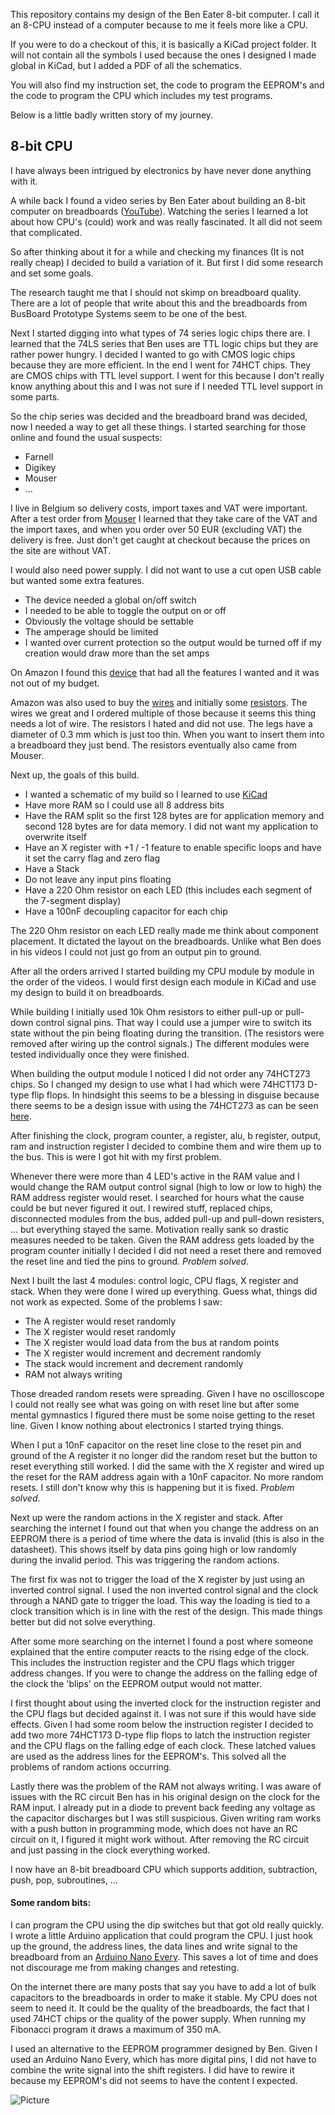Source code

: This repository contains my design of the Ben Eater 8-bit computer.  I call it an 8-CPU instead of a computer because to me it feels more like a CPU.

If you were to do a checkout of this, it is basically a KiCad project folder.  It will not contain all the symbols I used because the ones I designed I made global in KiCad, but I added a PDF of all the schematics.

You will also find my instruction set, the code to program the EEPROM's and the code to program the CPU which includes my test programs.

Below is a little badly written story of my journey.

## 8-bit CPU
I have always been intrigued by electronics by have never done anything with it.

A while back I found a video series by Ben Eater about building an 8-bit computer on breadboards ([YouTube](https://www.youtube.com/playlist?list=PLowKtXNTBypGqImE405J2565dvjafglHU)).  Watching the series I learned a lot about how CPU's (could) work and was really fascinated.  It all did not seem that complicated.

So after thinking about it for a while and checking my finances (It is not really cheap) I decided to build a variation of it.   But first I did some research and set some goals.

The research taught me that I should not skimp on breadboard quality.  There are a lot of people that write about this and the breadboards from BusBoard Prototype Systems seem to be one of the best.

Next I started digging into what types of 74 series logic chips there are.  I learned that the 74LS series that Ben uses are TTL logic chips but they are rather power hungry.  I decided I wanted to go with CMOS logic chips because they are more efficient.  In the end I went for 74HCT chips.  They are CMOS chips with TTL level support.  I went for this because I don't really know anything about this and I was not sure if I needed TTL level support in some parts.

So the chip series was decided and the breadboard brand was decided, now I needed a way to get all these things.  I started searching for those online and found the usual suspects: 
* Farnell
* Digikey
* Mouser
* ...

I live in Belgium so delivery costs, import taxes and VAT were important.  After a test order from [Mouser](https://www.mouser.be/) I learned that they take care of the VAT and the import taxes, and when you order over 50 EUR (excluding VAT) the delivery is free.  Just don't get caught at checkout because the prices on the site are without VAT.

I would also need power supply.  I did not want to use a cut open USB cable but wanted some extra features.
* The device needed a global on/off switch
* I needed to be able to toggle the output on or off 
* Obviously the voltage should be settable
* The amperage should be limited
* I wanted over current protection so the output would be turned off if my creation would draw more than the set amps

On Amazon I found this [device](https://www.amazon.nl/dp/B0C1SMSW9F?ref=ppx_yo2ov_dt_b_product_details&th=1) that had all the features I wanted and it was not out of my budget.

Amazon was also used to buy the [wires](https://www.amazon.com.be/dp/B07V5FVSYL?psc=1&ref=ppx_yo2ov_dt_b_product_details) and initially some [resistors](https://www.amazon.com.be/dp/B0967TG6XR?ref=ppx_yo2ov_dt_b_product_details&th=1).  The wires we great and I ordered multiple of those because it seems this thing needs a lot of wire.  The resistors I hated and did not use.  The legs have a diameter of 0.3 mm which is just too thin.  When you want to insert them into a breadboard they just bend.  The resistors eventually also came from Mouser.

Next up, the goals of this build.
* I wanted a schematic of my build so I learned to use [KiCad](https://www.kicad.org/)
* Have more RAM so I could use all 8 address bits
* Have the RAM split so the first 128 bytes are for application memory and second 128 bytes are for data memory.  I did not want my application to overwrite itself
* Have an X register with +1 / -1 feature to enable specific loops and have it set the carry flag and zero flag
* Have a Stack
* Do not leave any input pins floating
* Have a 220 Ohm resistor on each LED (this includes each segment of the 7-segment display)
* Have a 100nF decoupling capacitor for each chip

The 220 Ohm resistor on each LED really made me think about component placement.  It dictated the layout on the breadboards.  Unlike what Ben does in his videos I could not just go from an output pin to ground.

After all the orders arrived I started building my CPU module by module in the order of the videos.  I would first design each module in KiCad and use my design to build it on breadboards.

While building I initially used 10k Ohm resistors to either pull-up or pull-down control signal pins.  That way I could use a jumper wire to switch its state without the pin being floating during the transition.  (The resistors were removed after wiring up the control signals.) The different modules were tested individually once they were finished.

When building the output module I noticed I did not order any 74HCT273 chips.  So I changed my design to use what I had which were 74HCT173 D-type flip flops.  In hindsight this seems to be a blessing in disguise because there seems to be a design issue with using the 74HCT273 as can be seen [here](https://www.youtube.com/playlist?list=PLyHdG0fm3K1j8sfvvdIarTFXVcFDdoBYp).

After finishing the clock, program counter, a register, alu, b register, output, ram and instruction register I decided to combine them and wire them up to the bus.  This is were I got hit with my first problem.

Whenever there were more than 4 LED's active in the RAM value and I would change the RAM output control signal (high to low or low to high) the RAM address register would reset.  I searched for hours what the cause could be but never figured it out.  I rewired stuff, replaced chips, disconnected modules from the bus, added pull-up and pull-down resisters, ... but everything stayed the same.  Motivation really sank so drastic measures needed to be taken.  Given the RAM address gets loaded by the program counter initially I decided I did not need a reset there and removed the reset line and tied the pins to ground.  *Problem solved*.

Next I built the last 4 modules: control logic, CPU flags, X register and stack.  When they were done I wired up everything.  Guess what, things did not work as expected.  Some of the problems I saw:
* The A register would reset randomly
* The X register would reset randomly
* The X register would load data from the bus at random points
* The X register would increment and decrement randomly
* The stack would increment and decrement randomly
* RAM not always writing

Those dreaded random resets were spreading.  Given I have no oscilloscope I could not really see what was going on with reset line but after some mental gymnastics I figured there must be some noise getting to the reset line.  Given I know nothing about electronics I started trying things.  

When I put a 10nF capacitor on the reset line close to the reset pin and ground of the A register it no longer did the random reset but the button to reset everything still worked.  I did the same with the X register and wired up the reset for the RAM address again with a 10nF capacitor.  No more random resets.  I still don't know why this is happening but it is fixed.  *Problem solved*.

Next up were the random actions in the X register and stack.  After searching the internet I found out that when you change the address on an EEPROM there is a period of time where the data is invalid (this is also in the datasheet).  This shows itself by data pins going high or low randomly during the invalid period.  This was triggering the random actions.

The first fix was not to trigger the load of the X register by just using an inverted control signal.  I used the non inverted control signal and the clock through a NAND gate to trigger the load.  This way the loading is tied to a clock transition which is in line with the rest of the design.  This made things better but did not solve everything.

After some more searching on the internet I found a post where someone explained that the entire computer reacts to the rising edge of the clock.  This includes the instruction register and the CPU flags which trigger address changes.  If you were to change the address on the falling edge of the clock the 'blips' on the EEPROM output would not matter.

I first thought about using the inverted clock for the instruction register and the CPU flags but decided against it.  I was not sure if this would have side effects.  Given I had some room below the instruction register I decided to add two more 74HCT173 D-type flip flops to latch the instruction register and the CPU flags on the falling edge of each clock.  These latched values are used as the address lines for the EEPROM's.  This solved all the problems of random actions occurring.

Lastly there was the problem of the RAM not always writing.  I was aware of issues with the RC circuit Ben has in his original design on the clock for the RAM input.  I already put in a diode to prevent back feeding any voltage as the capacitor discharges but I was still suspicious.  Given writing ram works with a push button in programming mode, which does not have an RC circuit on it, I figured it might work without.  After removing the RC circuit and just passing in the clock everything worked.

I now have an 8-bit breadboard CPU which supports addition, subtraction, push, pop, subroutines, ...

#### Some random bits:

I can program the CPU using the dip switches but that got old really quickly.  I wrote a little Arduino application that could program the CPU.  I just hook up the ground, the address lines, the data lines and write signal to the breadboard from an [Arduino Nano Every](https://store.arduino.cc/products/arduino-nano-every).  This saves a lot of time and does not discourage me from making changes and retesting.

On the internet there are many posts that say you have to add a lot of bulk capacitors to the breadboards in order to make it stable.  My CPU does not seem to need it.  It could be the quality of the breadboards, the fact that I used 74HCT chips or the quality of the power supply.  When running my Fibonacci program it draws a maximum of 350 mA.

I used an alternative to the EEPROM programmer designed by Ben.  Given I used an Arduino Nano Every, which has more digital pins, I did not have to combine the write signal into the shift registers.  I did have to rewire it because my EEPROM's did not seems to have the content I expected. 

![Picture](https://raw.githubusercontent.com/nurk/8-bit-cpu/master/images/8-bity-cpu.jpeg)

__WORK TO COMPLETE__
All lines in the listing above from the line containing "at random points" to the line containing "Those dreaded random", inclusive, should be retyped exactly; no other lines should appear.

__OUTPUT OF THE EXERCISE__
* The X register would load data from the bus at random points
* The X register would increment and decrement randomly
* The stack would increment and decrement randomly
* RAM not always writing

Those dreaded random resets were spreading.  Given I have no oscilloscope I could not really see what was going on with reset line but after some mental gymnastics I figured there must be some noise getting to the reset line.  Given I know nothing about electronics I started trying things.  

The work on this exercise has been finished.